> _WHAT YOU ARE ASKED TO DO_
With the material below, print exactly the lines between the line holding "16.14 \\ \hline" and the line holding "47.15 \\ \hline", inclusive. Add nothing else.

> _SUPPLIED DATA_
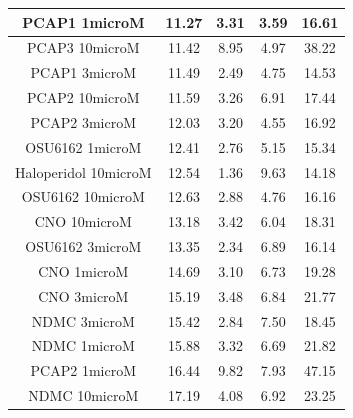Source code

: \documentclass[a4paper,12pt]{article}
\begin{document}
\begin{table}[h!]
\begin{tabular}{|c|c|c|c|c|}
PCAP1 1microM         & 11.27 & 3.31 & 3.59 & 16.61 \\ \hline
PCAP3 10microM      & 11.42 & 8.95 & 4.97 & 38.22 \\ \hline
PCAP1 3microM         & 11.49 & 2.49 & 4.75 & 14.53 \\ \hline
PCAP2 10microM        & 11.59 & 3.26 & 6.91 & 17.44 \\ \hline
PCAP2 3microM         & 12.03 & 3.20  & 4.55 & 16.92 \\ \hline
OSU6162 1microM       & 12.41 & 2.76 & 5.15 & 15.34 \\ \hline
Haloperidol 10microM  & 12.54 & 1.36 & 9.63 & 14.18 \\ \hline
OSU6162 10microM      & 12.63 & 2.88 & 4.76 & 16.16 \\ \hline
CNO 10microM          & 13.18 & 3.42 & 6.04 & 18.31 \\ \hline
OSU6162 3microM       & 13.35 & 2.34 & 6.89 & 16.14 \\ \hline
CNO 1microM           & 14.69 & 3.10  & 6.73 & 19.28 \\ \hline
CNO 3microM           & 15.19 & 3.48 & 6.84 & 21.77 \\ \hline
NDMC 3microM          & 15.42 & 2.84 & 7.50  & 18.45 \\ \hline
NDMC 1microM          & 15.88 & 3.32 & 6.69 & 21.82 \\ \hline
PCAP2 1microM         & 16.44 & 9.82 & 7.93 & 47.15 \\ \hline
NDMC 10microM         & 17.19 & 4.08 & 6.92 & 23.25 \\ \hline
\end{tabular}
\end{table}
\newpage
\end{document}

> _ANSWER BOX_
OSU6162 3microM       & 13.35 & 2.34 & 6.89 & 16.14 \\ \hline
CNO 1microM           & 14.69 & 3.10  & 6.73 & 19.28 \\ \hline
CNO 3microM           & 15.19 & 3.48 & 6.84 & 21.77 \\ \hline
NDMC 3microM          & 15.42 & 2.84 & 7.50  & 18.45 \\ \hline
NDMC 1microM          & 15.88 & 3.32 & 6.69 & 21.82 \\ \hline
PCAP2 1microM         & 16.44 & 9.82 & 7.93 & 47.15 \\ \hline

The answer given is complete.